Each line of the data below that includes the string "needs" must be copied.

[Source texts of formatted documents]
• • • • • • •
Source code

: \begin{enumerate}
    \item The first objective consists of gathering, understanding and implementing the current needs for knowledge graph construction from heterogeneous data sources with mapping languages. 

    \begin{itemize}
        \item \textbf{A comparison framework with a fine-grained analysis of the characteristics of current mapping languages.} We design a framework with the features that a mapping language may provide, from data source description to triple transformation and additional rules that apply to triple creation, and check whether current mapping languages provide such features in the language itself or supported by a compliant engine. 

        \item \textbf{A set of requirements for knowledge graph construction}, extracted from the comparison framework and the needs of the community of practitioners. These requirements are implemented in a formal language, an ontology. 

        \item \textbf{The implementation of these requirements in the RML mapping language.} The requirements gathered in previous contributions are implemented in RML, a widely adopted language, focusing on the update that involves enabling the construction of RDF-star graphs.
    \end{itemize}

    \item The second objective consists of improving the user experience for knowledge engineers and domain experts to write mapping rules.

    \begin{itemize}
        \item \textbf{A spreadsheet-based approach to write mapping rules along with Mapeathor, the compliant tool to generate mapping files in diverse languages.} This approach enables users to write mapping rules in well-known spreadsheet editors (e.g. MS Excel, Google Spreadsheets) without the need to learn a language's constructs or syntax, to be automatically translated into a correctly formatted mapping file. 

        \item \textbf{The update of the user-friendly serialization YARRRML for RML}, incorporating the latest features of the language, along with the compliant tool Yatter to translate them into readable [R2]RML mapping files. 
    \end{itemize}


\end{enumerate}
• • • • • • •
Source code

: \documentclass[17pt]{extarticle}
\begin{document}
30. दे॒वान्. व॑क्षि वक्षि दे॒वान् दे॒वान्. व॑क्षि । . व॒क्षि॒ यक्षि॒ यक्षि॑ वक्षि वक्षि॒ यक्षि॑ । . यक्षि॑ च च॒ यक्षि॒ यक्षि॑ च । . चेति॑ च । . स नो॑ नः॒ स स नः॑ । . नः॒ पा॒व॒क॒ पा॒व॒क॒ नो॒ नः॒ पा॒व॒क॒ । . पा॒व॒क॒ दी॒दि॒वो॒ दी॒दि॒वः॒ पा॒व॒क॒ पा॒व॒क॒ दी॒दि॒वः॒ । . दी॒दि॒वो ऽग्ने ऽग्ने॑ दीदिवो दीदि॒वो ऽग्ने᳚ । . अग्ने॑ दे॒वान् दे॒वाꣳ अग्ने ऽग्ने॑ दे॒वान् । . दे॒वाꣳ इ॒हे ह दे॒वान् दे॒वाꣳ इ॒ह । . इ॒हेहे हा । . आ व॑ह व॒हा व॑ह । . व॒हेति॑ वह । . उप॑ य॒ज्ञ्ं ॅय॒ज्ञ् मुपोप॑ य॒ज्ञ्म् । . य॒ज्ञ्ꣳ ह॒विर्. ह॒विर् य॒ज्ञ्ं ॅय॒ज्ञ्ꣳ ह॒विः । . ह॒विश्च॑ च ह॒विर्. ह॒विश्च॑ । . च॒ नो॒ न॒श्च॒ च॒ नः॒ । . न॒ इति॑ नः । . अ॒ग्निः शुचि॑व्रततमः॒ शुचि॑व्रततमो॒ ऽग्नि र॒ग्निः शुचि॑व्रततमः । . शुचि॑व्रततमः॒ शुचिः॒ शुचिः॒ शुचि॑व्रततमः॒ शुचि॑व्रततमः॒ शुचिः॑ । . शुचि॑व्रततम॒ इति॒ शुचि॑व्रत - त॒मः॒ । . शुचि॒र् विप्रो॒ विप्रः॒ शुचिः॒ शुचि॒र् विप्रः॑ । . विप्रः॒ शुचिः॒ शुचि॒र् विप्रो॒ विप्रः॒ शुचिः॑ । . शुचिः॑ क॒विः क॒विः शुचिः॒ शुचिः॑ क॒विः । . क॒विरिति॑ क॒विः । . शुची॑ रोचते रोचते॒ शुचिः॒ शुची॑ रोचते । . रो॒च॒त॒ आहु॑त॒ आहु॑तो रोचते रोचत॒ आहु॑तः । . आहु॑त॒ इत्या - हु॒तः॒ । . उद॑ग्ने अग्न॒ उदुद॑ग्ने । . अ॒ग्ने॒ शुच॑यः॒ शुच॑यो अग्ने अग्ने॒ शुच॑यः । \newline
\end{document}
• • • • • • •
SOLUTION FOR THIS EXERCISE
    \item The first objective consists of gathering, understanding and implementing the current needs for knowledge graph construction from heterogeneous data sources with mapping languages. 
        \item \textbf{A set of requirements for knowledge graph construction}, extracted from the comparison framework and the needs of the community of practitioners. These requirements are implemented in a formal language, an ontology. 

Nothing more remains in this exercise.